Discovering YOU Magazine April 2018 Issue - Page 14


Childhood Vaccine Rates

Increase but More Parents

Also are Refusing

Article by BCBSA

(BPT) - Childhood and adolescent vaccination is considered by many to be one of the greatest public health accomplishments of the 20th century but based on the results of a new study by the Blue Cross Blue Shield Association (BCBSA), there is still more work to do to ensure children and teens are protected against the diseases vaccines were developed to eradicate.

The Blue Cross Blue Shield: Health of America Report shows childhood vaccination rates climbed 12 percent among young commercially insured members. Data shows 69 percent of young BCBS members born in 2010 were up-to-date on their CDC-recommended vaccinations by the age of 2 years and 3 months compared to 77 percent of children born in 2013.
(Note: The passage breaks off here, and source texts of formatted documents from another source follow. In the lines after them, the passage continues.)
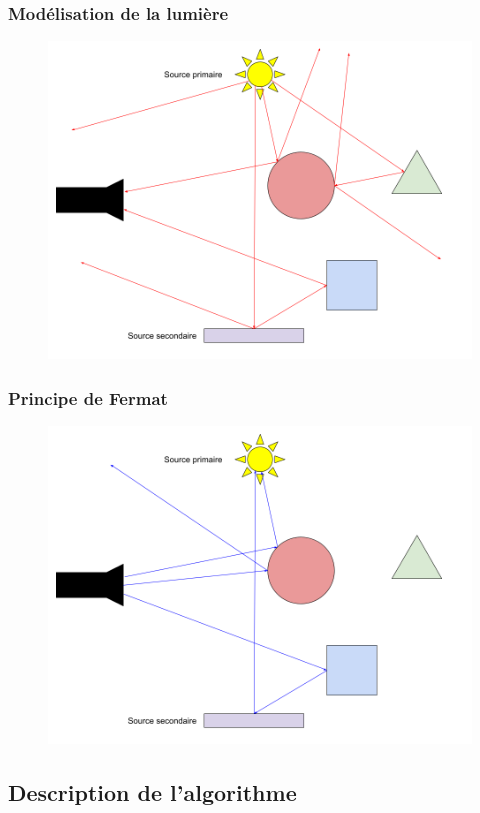 \documentclass[handout]{beamer}
\begin{document}
\begin{frame}
    \frametitle{Modélisation de la lumière}
    \begin{figure}
        \includegraphics[scale=0.3]{Lumiere.png}
    \end{figure}
\end{frame}

\begin{frame}
    \frametitle{Principe de Fermat}
    \begin{figure}
        \includegraphics[scale=0.3]{Fermat.png}
    \end{figure}
\end{frame}

\subsection{Description de l'algorithme}
\end{document}
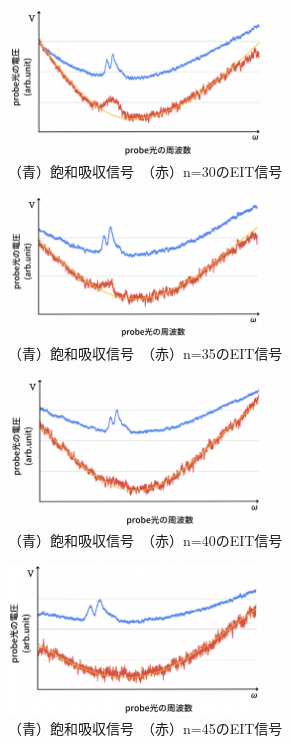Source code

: \documentclass[dvipdfmx]{jsreport}
\begin{document}
\begin{figure}[hbtp]
\centering
\includegraphics[width=0.6\textwidth]{images/eit30.png}
\caption{\label{fig:eit30}（青）飽和吸収信号　（赤）n=30のEIT信号}
\end{figure}
\begin{figure}[hbtp]
\centering
\includegraphics[width=0.6\textwidth]{images/eit35.png}
\caption{\label{fig:eit35}（青）飽和吸収信号　（赤）n=35のEIT信号}
\end{figure}
\begin{figure}[hbtp]
\centering
\includegraphics[width=0.6\textwidth]{images/eit40.png}
\caption{\label{fig:eit40}（青）飽和吸収信号　（赤）n=40のEIT信号}
\end{figure}
\begin{figure}[hbtp]
\centering
\includegraphics[width=0.6\textwidth]{images/eit45.png}
\caption{\label{fig:eit45}（青）飽和吸収信号　（赤）n=45のEIT信号}
\end{figure}
\end{document}
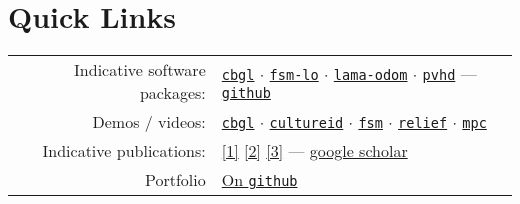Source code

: \documentclass[a4paper,10pt,twoside]{article}
\begin{document}
\vfill

\section*{Quick Links}

\begin{tabular}{rp{12cm}}

Indicative software packages: &
\href{https://github.com/li9i/cbgl}{\texttt{cbgl}} $\cdot$
\href{https://github.com/li9i/fsm-lo}{\texttt{fsm-lo}} $\cdot$
\href{https://github.com/li9i/lama-odom}{\texttt{lama-odom}} $\cdot$
\href{https://github.com/li9i/pandora\_vision\_2014/tree/hydro-devel/pandora\_vision\_hole\_detector}{\texttt{pvhd}} ---  \href{https://github.com/li9i}{\texttt{github}} \\


Demos / videos: &
\href{https://www.youtube.com/watch?v=xaDKjI0WkDc}{\texttt{cbgl}} $\cdot$ \href{https://cultureid.web.auth.gr/?page\_id=200&lang=en}{\texttt{cultureid}} $\cdot$ \href{https://www.youtube.com/watch?v=hB4qsHCEXGI}{\texttt{fsm}} $\cdot$ \href{https://relief.web.auth.gr/}{\texttt{relief}} $\cdot$ \href{https://www.youtube.com/watch?v=937OZez1iN8}{\texttt{mpc}}\\

Indicative publications: &
\href{https://ieeexplore.ieee.org/abstract/document/9981228}{[1]}
\href{https://www.sciencedirect.com/science/article/abs/pii/S0921889021002323}{[2]}
\href{https://www.tandfonline.com/doi/full/10.1080/00207179.2018.1514129}{[3]} --- \href{https://scholar.google.com/citations?view\_op=list\_works\&hl=en\&user=9\_hI4hMAAAAJ}{google scholar}\\

  Portfolio & \href{https://docs.google.com/viewer?url=https://raw.githubusercontent.com/li9i/portfolio/master/portfolio.pdf}{On \texttt{github}}
\end{tabular}
\\

\vfill


\tableofcontents

\newpage

\vspace*{\fill}
\end{document}
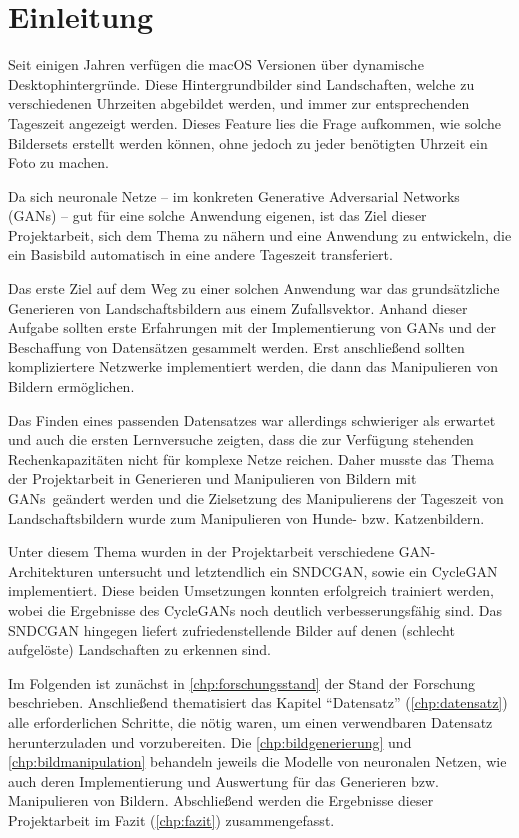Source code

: \chapter{Einleitung}\label{chp:einleitung}%
\glsresetall

Seit einigen Jahren verfügen die macOS Versionen über dynamische Desktophintergründe. Diese Hintergrundbilder sind
Landschaften, welche zu verschiedenen Uhrzeiten abgebildet werden, und immer zur 
entsprechenden Tageszeit angezeigt werden. Dieses Feature lies die Frage aufkommen, wie 
solche Bildersets erstellt werden können, ohne jedoch zu jeder benötigten Uhrzeit ein Foto zu 
machen. 

Da sich neuronale Netze -- im konkreten Generative Adversarial Networks (GANs) -- gut für eine 
solche Anwendung eigenen, ist das Ziel dieser Projektarbeit, sich dem Thema zu nähern und eine 
Anwendung zu entwickeln, die ein Basisbild automatisch in eine andere Tageszeit transferiert. 

Das erste Ziel auf dem Weg zu einer solchen Anwendung war das grundsätzliche Generieren von 
Landschaftsbildern aus einem Zufallsvektor. Anhand dieser Aufgabe sollten erste Erfahrungen mit 
der Implementierung von GANs und der Beschaffung von Datensätzen gesammelt werden. Erst 
anschließend sollten kompliziertere Netzwerke implementiert werden, die dann das Manipulieren von 
Bildern ermöglichen.

Das Finden eines passenden Datensatzes war allerdings schwieriger als 
erwartet und auch die ersten Lernversuche zeigten, dass die zur Verfügung stehenden 
Rechenkapazitäten nicht für komplexe Netze reichen. Daher musste das Thema der Projektarbeit in 
\glqq Generieren und Manipulieren von Bildern mit GANs\grqq\ geändert werden und die Zielsetzung 
des Manipulierens der Tageszeit von Landschaftsbildern wurde zum Manipulieren von Hunde- bzw. 
Katzenbildern.

Unter diesem Thema wurden in der Projektarbeit verschiedene GAN-Architekturen untersucht und 
letztendlich ein SNDCGAN, sowie ein CycleGAN implementiert. Diese beiden Umsetzungen konnten 
erfolgreich trainiert werden, wobei die Ergebnisse des CycleGANs noch deutlich 
verbesserungsfähig sind. Das SNDCGAN hingegen liefert zufriedenstellende Bilder auf denen 
(schlecht aufgelöste) Landschaften zu erkennen sind.

Im Folgenden ist zunächst in \autoref{chp:forschungsstand} der Stand der Forschung beschrieben. 
Anschließend thematisiert das Kapitel \enquote{Datensatz} (\autoref{chp:datensatz}) alle 
erforderlichen Schritte, die nötig waren, um einen verwendbaren Datensatz herunterzuladen und 
vorzubereiten. Die \autoref{chp:bildgenerierung} und \ref{chp:bildmanipulation} behandeln 
jeweils die Modelle von neuronalen Netzen, wie auch deren Implementierung und Auswertung für 
das Generieren bzw. Manipulieren von Bildern. Abschließend werden die Ergebnisse dieser 
Projektarbeit im Fazit (\autoref{chp:fazit}) zusammengefasst.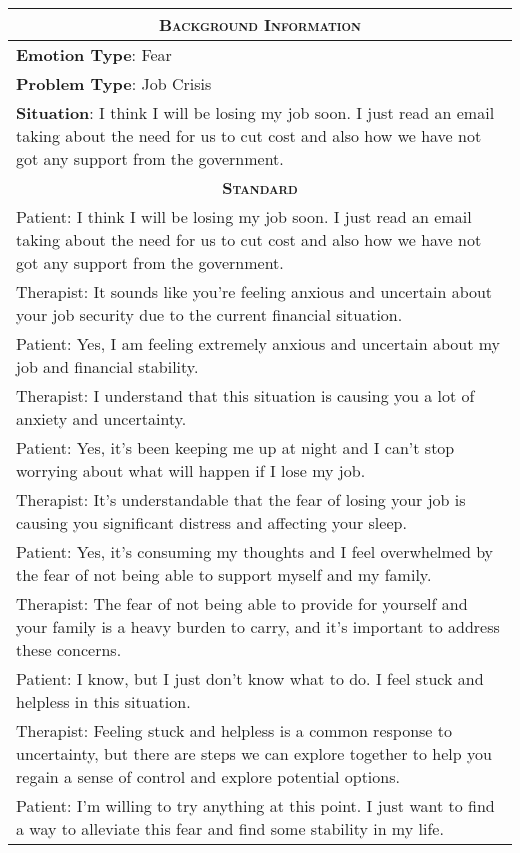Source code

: \begin{table}[]
    \centering
    \begin{tabular}{p{13.5cm}}
    \toprule
    \multicolumn{1}{c}{\textsc{\textbf{Background Information}}}\\
    \midrule
    \textbf{Emotion Type}: Fear \\
    \textbf{Problem Type}: Job Crisis\\
    \textbf{Situation}: I think I will be losing my job soon. I just read an email taking about the need for us to cut cost and also how we have not got any support from the government. \\
    \midrule
    \midrule
    \multicolumn{1}{c}{\textsc{\textbf{Standard}}}\\
    \midrule
    Patient: I think I will be losing my job soon. I just read an email taking about the need for us to cut cost and also how we have not got any support from the government.\\
    Therapist: It sounds like you're feeling anxious and uncertain about your job security due to the current financial situation.\\
    Patient: Yes, I am feeling extremely anxious and uncertain about my job and financial stability.\\
    Therapist: I understand that this situation is causing you a lot of anxiety and uncertainty.\\
    Patient: Yes, it's been keeping me up at night and I can't stop worrying about what will happen if I lose my job.\\
    Therapist: It's understandable that the fear of losing your job is causing you significant distress and affecting your sleep.\\
    Patient: Yes, it's consuming my thoughts and I feel overwhelmed by the fear of not being able to support myself and my family.\\
    Therapist: The fear of not being able to provide for yourself and your family is a heavy burden to carry, and it's important to address these concerns.\\
    Patient: I know, but I just don't know what to do. I feel stuck and helpless in this situation.\\
    Therapist: Feeling stuck and helpless is a common response to uncertainty, but there are steps we can explore together to help you regain a sense of control and explore potential options.\\
    Patient: I'm willing to try anything at this point. I just want to find a way to alleviate this fear and find some stability in my life.\\

\end{tabular}
\end{table}
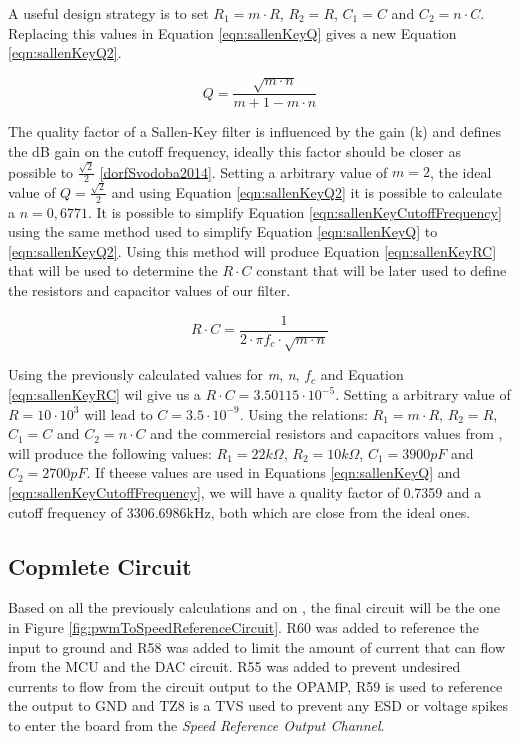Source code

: 		A useful design strategy is to set $R_{1}= m \cdot R$, $R_{2}=R$, $C_{1}=C$ and $C_{2}= n \cdot C$. Replacing this values in Equation \ref{eqn:sallenKeyQ} gives a new Equation \ref{eqn:sallenKeyQ2}.

		\begin{equation}\label{eqn:sallenKeyQ2}
			Q=\frac{\sqrt{m \cdot n}}{m + 1 - m \cdot n}
		\end{equation}

		The quality factor of a Sallen-Key filter is influenced by the gain (k) and defines the dB gain on the cutoff frequency, ideally this factor should be closer as possible to $\frac{\sqrt{2}}{2}$ \ref{dorfSvodoba2014}. Setting a arbitrary value of $m=2$, the ideal value of $Q=\frac{\sqrt{2}}{2}$ and using Equation \ref{eqn:sallenKeyQ2} it is possible to calculate a $n=0,6771$. It is possible to simplify Equation \ref{eqn:sallenKeyCutoffFrequency} using the same method used to simplify Equation \ref{eqn:sallenKeyQ} to \ref{eqn:sallenKeyQ2}. Using this method will produce Equation \ref{eqn:sallenKeyRC} that will be used to determine the $R \cdot C$ constant that will be later used to define the resistors and capacitor values of our filter. 

		\begin{equation}\label{eqn:sallenKeyRC}
			R \cdot C = \frac{1}{2 \cdot \pi f_{c} \cdot \sqrt{m \cdot n}}
		\end{equation}

		Using the previously calculated values for \textit{m}, \textit{n}, \textit{$f_{c}$} and Equation \ref{eqn:sallenKeyRC} wil give us a $R \cdot C = 3.50115 \cdot 10^{-5}$. Setting a arbitrary value of $R=10 \cdot 10^{3}$ will lead to $C=3.5 \cdot 10^{-9}$. Using the relations: $R_{1}= m \cdot R$, $R_{2}=R$, $C_{1}=C$ and $C_{2}= n \cdot C$ and the commercial resistors and capacitors values from \cite{burgess2015pwm}, will produce the following values: $R_{1}= 22k\Omega$, $R_{2}=10k\Omega$, $C_{1}=3900pF$ and $C_{2}= 2700pF$. If theese values are used in Equations \ref{eqn:sallenKeyQ} and \ref{eqn:sallenKeyCutoffFrequency}, we will have a  quality factor of 0.7359 and a cutoff frequency of 3306.6986kHz, both which are close from the ideal ones.

		\subsection{Copmlete Circuit}\label{ssec:pwm-to-speed-reference-circuit}
	
		Based on all the previously calculations and on \cite{texas1999sallenkey}, the final circuit will be the one in Figure \ref{fig:pwmToSpeedReferenceCircuit}. R60 was added to reference the input to ground and R58 was added to limit the amount of current that can flow from the MCU and the DAC circuit. R55 was added to prevent undesired currents to flow from the circuit output to the OPAMP, R59 is used to reference the output to GND and TZ8 is a TVS used to prevent any ESD or voltage spikes \cite{lepkowski2006evaluating} to enter the board from the \textit{Speed Reference Output Channel}.


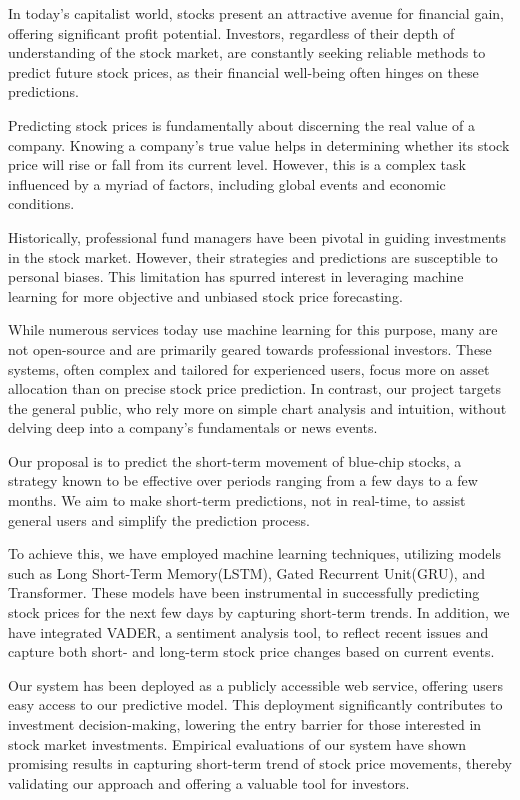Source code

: In today's capitalist world, stocks present an attractive avenue for financial gain, offering significant profit potential. 
Investors, regardless of their depth of understanding of the stock market, are constantly seeking reliable methods to predict future stock prices, as their financial well-being often hinges on these predictions.

Predicting stock prices is fundamentally about discerning the real value of a company. 
Knowing a company's true value helps in determining whether its stock price will rise or fall from its current level. 
However, this is a complex task influenced by a myriad of factors, including global events and economic conditions.

Historically, professional fund managers have been pivotal in guiding investments in the stock market. 
However, their strategies and predictions are susceptible to personal biases. 
This limitation has spurred interest in leveraging machine learning for more objective and unbiased stock price forecasting.

While numerous services today use machine learning for this purpose, many are not open-source and are primarily geared towards professional investors. 
These systems, often complex and tailored for experienced users, focus more on asset allocation than on precise stock price prediction. 
In contrast, our project targets the general public, who rely more on simple chart analysis and intuition, without delving deep into a company's fundamentals or news events.

Our proposal is to predict the short-term movement of blue-chip stocks, a strategy known to be effective over periods ranging from a few days to a few months. 
We aim to make short-term predictions, not in real-time, to assist general users and simplify the prediction process.

To achieve this, we have employed machine learning techniques, utilizing models such as Long Short-Term Memory(LSTM), Gated Recurrent Unit(GRU), and Transformer. 
These models have been instrumental in successfully predicting stock prices for the next few days by capturing short-term trends. 
In addition, we have integrated VADER, a sentiment analysis tool, to reflect recent issues and capture both short- and long-term stock price changes based on current events.

Our system has been deployed as a publicly accessible web service, offering users easy access to our predictive model. 
This deployment significantly contributes to investment decision-making, lowering the entry barrier for those interested in stock market investments. 
Empirical evaluations of our system have shown promising results in capturing short-term trend of stock price movements, thereby validating our approach and offering a valuable tool for investors.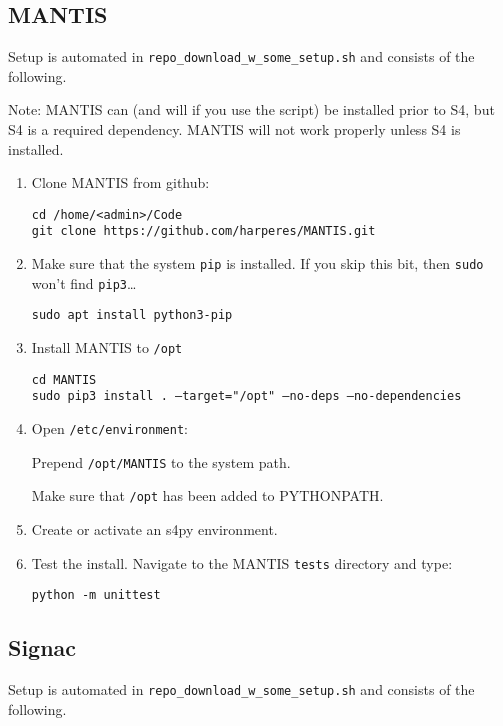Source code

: \subsection{MANTIS} \label{subsec:installMANTIS}

Setup is automated in \texttt{repo\_download\_w\_some\_setup.sh} and consists of the following.

Note: MANTIS can (and will if you use the script) be installed prior to S4, but S4 is a required dependency. MANTIS will not work properly unless S4 is installed.

\begin{enumerate}
  \item Clone MANTIS from github:

    \texttt{cd /home/<admin>/Code} \\
    \texttt{git clone https://github.com/harperes/MANTIS.git}

  \item Make sure that the system \texttt{pip} is installed. If you skip this bit, then \texttt{sudo} won't find \texttt{pip3}\dots

    \texttt{sudo apt install python3-pip}

  \item Install MANTIS to \texttt{/opt}

    \texttt{cd MANTIS} \\
    \texttt{sudo pip3 install . --target="/opt" --no-deps --no-dependencies}

  \item Open \texttt{/etc/environment}:

    Prepend \texttt{/opt/MANTIS} to the system path.

    Make sure that \texttt{/opt} has been added to PYTHONPATH.

  \item Create or activate an s4py environment. 

  \item Test the install. Navigate to the MANTIS \texttt{tests} directory and type:

    \texttt{python -m unittest}
\end{enumerate}

\subsection{Signac} \label{subsec:installSignac}

Setup is automated in \texttt{repo\_download\_w\_some\_setup.sh} and consists of the following.

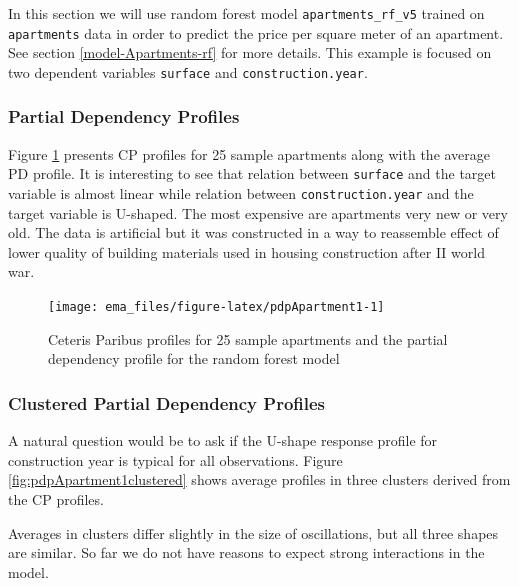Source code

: \documentclass[12pt,]{krantz}
\begin{document}
In this section we will use random forest model \texttt{apartments\_rf\_v5} trained on \texttt{apartments} data in order to predict the price per square meter of an apartment. See section \ref{model-Apartments-rf} for more details.
This example is focused on two dependent variables \texttt{surface} and \texttt{construction.year}.

\hypertarget{partial-dependency-profiles-1}{%
\subsubsection{Partial Dependency Profiles}\label{partial-dependency-profiles-1}}

Figure \ref{fig:pdpApartment1} presents CP profiles for 25 sample apartments along with the average PD profile.
It is interesting to see that relation between \texttt{surface} and the target variable is almost linear while relation between \texttt{construction.year} and the target variable is U-shaped. The most expensive are apartments very new or very old. The data is artificial but it was constructed in a way to reassemble effect of lower quality of building materials used in housing construction after II world war.

\begin{figure}

{\centering \texttt{[image: ema\_files/figure-latex/pdpApartment1-1]} 

}

\caption{Ceteris Paribus profiles for 25 sample apartments and the partial dependency profile for the random forest model}\label{fig:pdpApartment1}
\end{figure}

\hypertarget{clustered-partial-dependency-profiles-1}{%
\subsubsection{Clustered Partial Dependency Profiles}\label{clustered-partial-dependency-profiles-1}}

A natural question would be to ask if the U-shape response profile for construction year is typical for all observations. Figure \ref{fig:pdpApartment1clustered} shows average profiles in three clusters derived from the CP profiles.

Averages in clusters differ slightly in the size of oscillations, but all three shapes are similar. So far we do not have reasons to expect strong interactions in the model.
\end{document}
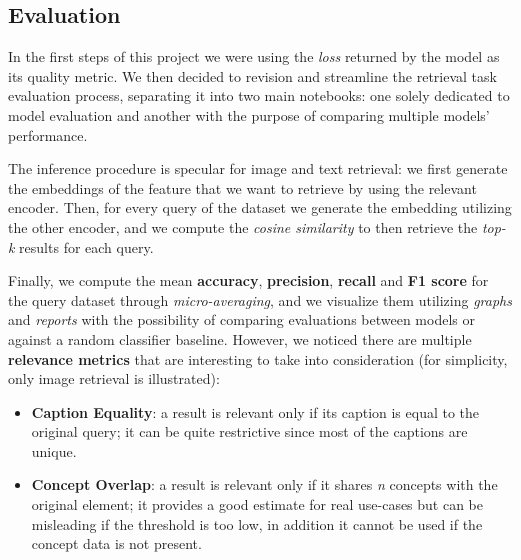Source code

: \documentclass[10pt,twocolumn,letterpaper]{article}
\begin{document}
\subsection{Evaluation}
In the first steps of this project we were using the \textit{loss} returned by the model as its quality metric.
We then decided to revision and streamline the retrieval task evaluation process, separating it into two main notebooks: one solely dedicated to model evaluation and another with the purpose of comparing multiple models' performance.

The inference procedure is specular for image and text retrieval: we first generate the embeddings of the feature that we want to retrieve by using the relevant encoder.
Then, for every query of the dataset we generate the embedding utilizing the other encoder, and we compute the \textit{cosine similarity} to then retrieve the \textit{top-k} results for each query.

Finally, we compute the mean \textbf{accuracy}, \textbf{precision}, \textbf{recall} and \textbf{F1 score} for the query dataset through \textit{micro-averaging}, and we visualize them utilizing \textit{graphs} and \textit{reports} with the possibility of comparing evaluations between models or against a random classifier baseline.
However, we noticed there are multiple \textbf{relevance metrics} that are interesting to take into consideration (for simplicity, only image retrieval is illustrated):
\begin{itemize}
   \item \textbf{Caption Equality}: a result is relevant only if its caption is equal to the original query; it can be quite restrictive since most of the captions are unique.
   \item \textbf{Concept Overlap}: a result is relevant only if it shares \textit{n} concepts with the original element; it provides a good estimate for real use-cases but can be misleading if the threshold is too low, in addition it cannot be used if the concept data is not present.
\end{itemize}
\end{document}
The study also found that the rate of documented vaccine refusal - in other words, doctors charting parental refusal of vaccines for their children - went up by nearly 70 percent for children born in 2013 compared to those born in 2010 (4.2 percent versus 2.5 percent, respectively). The result of vaccine refusal can be dangerous, not only for the child who is vulnerable to diseases like

measles and diphtheria, but for the community at large.

It played itself out in Minnesota last year, when a measles outbreak in the Twin Cities exceeded the total number of cases reported in the entire U.S. the year before. Health officials didn't have to look far for the cause. Spread of the highly infectious disease started in the state's Somali-American community.

According to the Minnesota Department of Health, the vaccination rate among Somali-American children dropped from the high 80s to a low of 42 percent last year in response to the anti-vaccine movement's targeting efforts, fueling the outbreak. But the disease wasn't confined to the Somali community. It spread throughout the Minnesota public school system as well, infecting non-vaccinated children.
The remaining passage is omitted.